A used car (be it 1000 miles or 100,000 miles) is much cheaper than that same car when bought brand new off the lot (obviously). Craigslist, aka private party, lets us find these cars for the best price. Read on to learn how to become a master of the used car buying and selling process.
- Finding the right car
First, find a budget that you are willing to work with. If you do not have the cash, and if the car qualifies, a bank or credit union may offer a loan.
Always refer to KBB (Kelly Blue Book) for the current private party value of the car you are purchasing. This will give you a better idea on how much you should be paying for the car, as well as potential negotiating power to lower the price.
If not familiar with cars, we suggest finding a shop to do a Pre Purchase Inspection. That way you know the mechanical condition and can use it as negotiating power. The thing to remember with all used car buying tips, you must always negotiate the price.
Pro Tip Most people expect to get lowballed, so they set the price much higher than what they would really like to get.
A Note on Smog
If you live in a state that requires a SMOG check, make sure that the seller has a smog certificate included. Verify that the smog was completed within 90 days, otherwise it is not valid for transfer of ownership (CA).
Double check to make sure the registration is current. A lot of times, people sell their car for a cheap price only because they cannot smog it due to a Check Engine Light, or other issues.
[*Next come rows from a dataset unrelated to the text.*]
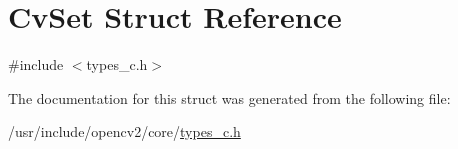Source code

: \hypertarget{structCvSet}{\section{Cv\-Set Struct Reference}
\label{structCvSet}
}


{\ttfamily \#include $<$types\-\_\-c.\-h$>$}



The documentation for this struct was generated from the following file\-:\begin{DoxyCompactItemize}
\item 
/usr/include/opencv2/core/\hyperlink{core_2types__c_8h}{types\-\_\-c.\-h}\end{DoxyCompactItemize}
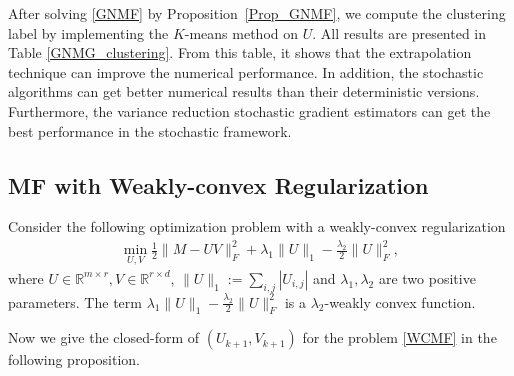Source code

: \documentclass[letterpaper]{article} %
\begin{document}
	After solving \eqref{GNMF} by Proposition~\ref{Prop_GNMF}, we compute the clustering label by implementing the $K$-means method \cite{litekmeans} on $U$. 
	All results are presented in Table \ref{GNMG_clustering}. 
	From this table, it shows that the extrapolation technique can improve the numerical performance. In addition, the stochastic algorithms can get better numerical results than their deterministic versions. Furthermore, the variance reduction stochastic gradient estimators can get the best performance in the stochastic framework.  
	
	\subsection{MF with Weakly-convex Regularization}\label{Sparse_NMF}
	
	Consider the following  optimization problem with a weakly-convex regularization \cite{YinLHX15, MaLH17} 
	\begin{eqnarray}
		\min_{U,V}\frac{1}{2}\|M-UV\|_{F}^{2}+\lambda_{1}\|U\|_{1}-\frac{\lambda_{2}}{2}\|U\|_{F}^{2},\label{WCMF}
	\end{eqnarray}
	where $U\in\mathbb{R}^{m\times r},V\in\mathbb{R}^{r\times d}$, $\|U\|_{1}:=\sum_{i,j}|U_{i,j}|$ and $\lambda_{1},\lambda_{2}$ are two positive parameters. The term $\lambda_{1}\|U\|_{1}-\frac{\lambda_{2}}{2}\|U\|_{F}^{2}$ is a $\lambda_{2}$-weakly convex function. 
	
	Now we give the closed-form of $(U_{k+1}, V_{k+1})$ for the problem \eqref{WCMF}  in the following proposition.
	
\end{document}
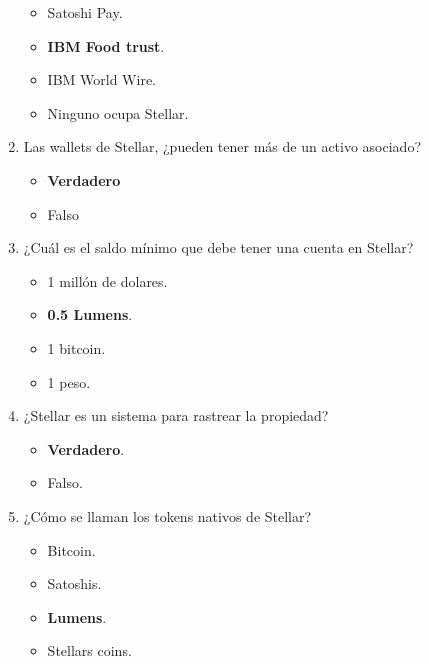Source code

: \documentclass[a4paper,12pt]{/home/armando/Documentos/Cursos/LaTeX/Plantillas/lib/pub}
\begin{document}
\begin{enumerate}
	\begin{itemize}
		\item Satoshi Pay.
		\item \textbf{IBM Food trust}.
		\item IBM World Wire.
		\item Ninguno ocupa Stellar.
	\end{itemize}
	\item Las wallets de Stellar, ¿pueden tener más de un activo asociado?
	\begin{itemize}
		\item \textbf{Verdadero}
		\item Falso
	\end{itemize}
	\item ¿Cuál es el saldo mínimo que debe tener una cuenta en Stellar?
	\begin{itemize}
		\item 1 millón de dolares.
		\item \textbf{0.5 Lumens}.
		\item 1 bitcoin.
		\item 1 peso.
	\end{itemize}
	\item  ¿Stellar es un sistema para rastrear la propiedad?
	\begin{itemize}
		\item \textbf{Verdadero}.
		\item Falso.
	\end{itemize}
	\item ¿Cómo se llaman los tokens nativos de Stellar?
	\begin{itemize}
		\item Bitcoin.
		\item Satoshis.
		\item \textbf{Lumens}.
		\item Stellars coins.
	\end{itemize}
	\end{enumerate}
\end{document}
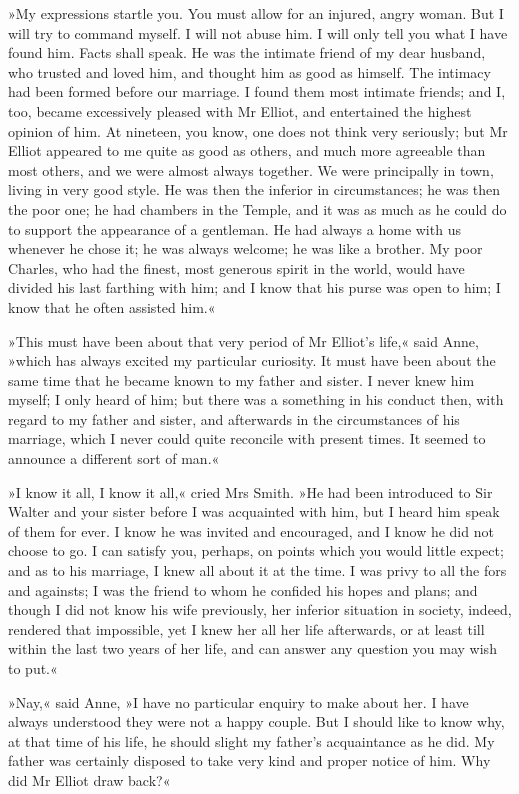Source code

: »My expressions startle you. You must allow for an injured, angry woman. But I will try to command myself. I will not abuse him. I will only tell you what I have found him. Facts shall speak. He was the intimate friend of my dear husband, who trusted and loved him, and thought him as good as himself. The intimacy had been formed before our marriage. I found them most intimate friends; and I, too, became excessively pleased with Mr Elliot, and entertained the highest opinion of him. At nineteen, you know, one does not think very seriously; but Mr Elliot appeared to me quite as good as others, and much more agreeable than most others, and we were almost always together. We were principally in town, living in very good style. He was then the inferior in circumstances; he was then the poor one; he had chambers in the Temple, and it was as much as he could do to support the appearance of a gentleman. He had always a home with us whenever he chose it; he was always welcome; he was like a brother. My poor Charles, who had the finest, most generous spirit in the world, would have divided his last farthing with him; and I know that his purse was open to him; I know that he often assisted him.«

»This must have been about that very period of Mr Elliot's life,« said Anne, »which has always excited my particular curiosity. It must have been about the same time that he became known to my father and sister. I never knew him myself; I only heard of him; but there was a something in his conduct then, with regard to my father and sister, and afterwards in the circumstances of his marriage, which I never could quite reconcile with present times. It seemed to announce a different sort of man.«

»I know it all, I know it all,« cried Mrs Smith. »He had been introduced to Sir Walter and your sister before I was acquainted with him, but I heard him speak of them for ever. I know he was invited and encouraged, and I know he did not choose to go. I can satisfy you, perhaps, on points which you would little expect; and as to his marriage, I knew all about it at the time. I was privy to all the fors and againsts; I was the friend to whom he confided his hopes and plans; and though I did not know his wife previously, her inferior situation in society, indeed, rendered that impossible, yet I knew her all her life afterwards, or at least till within the last two years of her life, and can answer any question you may wish to put.«

»Nay,« said Anne, »I have no particular enquiry to make about her. I have always understood they were not a happy couple. But I should like to know why, at that time of his life, he should slight my father's acquaintance as he did. My father was certainly disposed to take very kind and proper notice of him. Why did Mr Elliot draw back?«

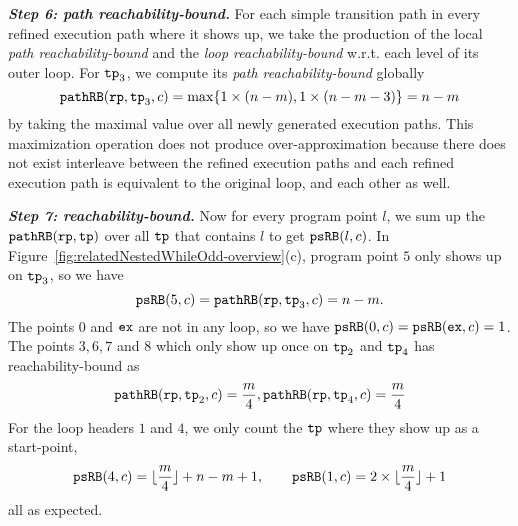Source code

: \textbf{\emph{Step 6: path reachability-bound.}}
For each simple transition path in every refined execution path where it shows up, we take the production of the local \emph{path reachability-bound} and the  \emph{loop reachability-bound} w.r.t. each level of its outer loop.
For $\mathtt{tp}_3$,
we compute its \emph{path reachability-bound} globally
$$
\mathtt{pathRB}(\mathtt{rp}, \mathtt{tp}_3, c) = \max\{ 1 \times (n - m), 1 \times (n - m - 3) \} = n - m
$$
by
taking the maximal value over all newly generated execution paths.
This maximization operation does not produce over-approximation because there does not exist interleave
between the refined execution paths and each refined execution path is equivalent to the original loop, and each other as well.

\textbf{\emph{Step 7: reachability-bound.}}
Now for every program point $l$, we sum up the $\mathtt{pathRB}(\mathtt{rp}, \mathtt{tp})$ over all $\mathtt{tp}$ that contains $l$ to get $\mathtt{psRB}(l, c)$.
In Figure~\ref{fig:relatedNestedWhileOdd-overview}(c), program point $5$ only shows up on $\mathtt{tp}_3$, so we have
$$\mathtt{psRB}(5, c) = \mathtt{pathRB}(\mathtt{rp}, \mathtt{tp}_3, c) = n - m.$$
The points $0$ and $\mathtt{ex}$ are not in any loop, so we have $\mathtt{psRB}(0, c) = \mathtt{psRB}(\mathtt{ex}, c) = 1$.
The points $3, 6, 7$ and $8$ which only show up once on $\mathtt{tp}_2$ and $\mathtt{tp}_4$ has reachability-bound as
$$\mathtt{pathRB}(\mathtt{rp}, \mathtt{tp}_2, c) = \frac{m}{4}, \mathtt{pathRB}(\mathtt{rp}, \mathtt{tp}_4, c) = \frac{m}{4}$$
For the loop headers $1$ and $4$, we only count the $\mathtt{tp}$ where they show up as a start-point,
$$\mathtt{psRB}(4, c) = \lfloor\frac{m}{4}\rfloor + n - m + 1, \qquad \mathtt{psRB}(1,c) = 2 \times \lfloor\frac{m}{4}\rfloor + 1$$ 
all as expected.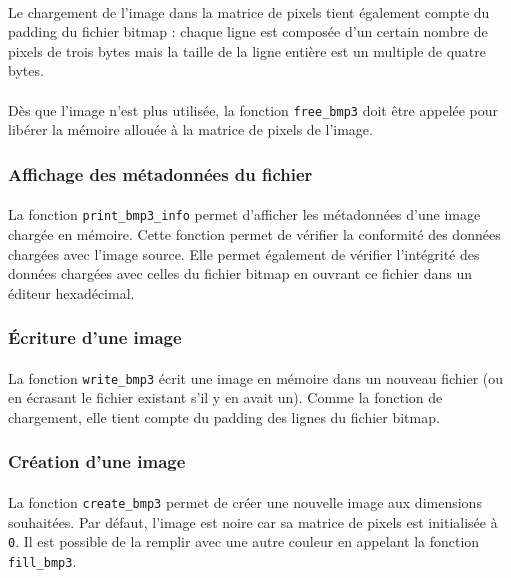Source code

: \documentclass{article}
\begin{document}
    \paragraph{}
    Le chargement de l'image dans la matrice de pixels tient également compte du padding du fichier bitmap : chaque ligne est composée d'un certain nombre de pixels de trois bytes mais la taille de la ligne entière est un multiple de quatre bytes.
    
    \paragraph{}
    Dès que l'image n'est plus utilisée, la fonction \texttt{free\_bmp3} doit être appelée pour libérer la mémoire allouée à la matrice de pixels de l'image.

    \subsubsection{Affichage des métadonnées du fichier}
    \paragraph{}
    La fonction \texttt{print\_bmp3\_info} permet d'afficher les métadonnées d'une image chargée en mémoire. Cette fonction permet de vérifier la conformité des données chargées avec l'image source. Elle permet également de vérifier l'intégrité des données chargées avec celles du fichier bitmap en ouvrant ce fichier dans un éditeur hexadécimal.

    \subsubsection{Écriture d'une image}
    \paragraph{}
    La fonction \texttt{write\_bmp3} écrit une image en mémoire dans un nouveau fichier (ou en écrasant le fichier existant s'il y en avait un). Comme la fonction de chargement, elle tient compte du padding des lignes du fichier bitmap.

    \subsubsection{Création d'une image}
    \paragraph{}
    La fonction \texttt{create\_bmp3} permet de créer une nouvelle image aux dimensions souhaitées. Par défaut, l'image est noire car sa matrice de pixels est initialisée à \texttt{0}. Il est possible de la remplir avec une autre couleur en appelant la fonction \texttt{fill\_bmp3}.
\end{document}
- Setting up for finding the right deals
On the Craigslist page, navigate to your location’s web page, then click Cars and Trucks by Owner. In the search settings, set the range from $0 – (Your Max Limit). I like to add about 20% to my max limit to allow for cars that can be negotiated within the budget.
After you save your search settings, and refresh your page, you will see all the vehicles in your area that are for sale.
Pro Tip Save this Craigslist page to your home screen on your phone and your computer, that way its quick access and you do not have to mess with the settings again.
If you have this on your home screen you will see it more often, reminding you to check the listings and therefore increasing chances of finding the killer deal.
- Contacting the seller
Remember, these used car buying tips apply for all private party car buying platforms, not just Craigslist. When I sell a car, the biggest thing I hate is when people ask “is the car still available?”.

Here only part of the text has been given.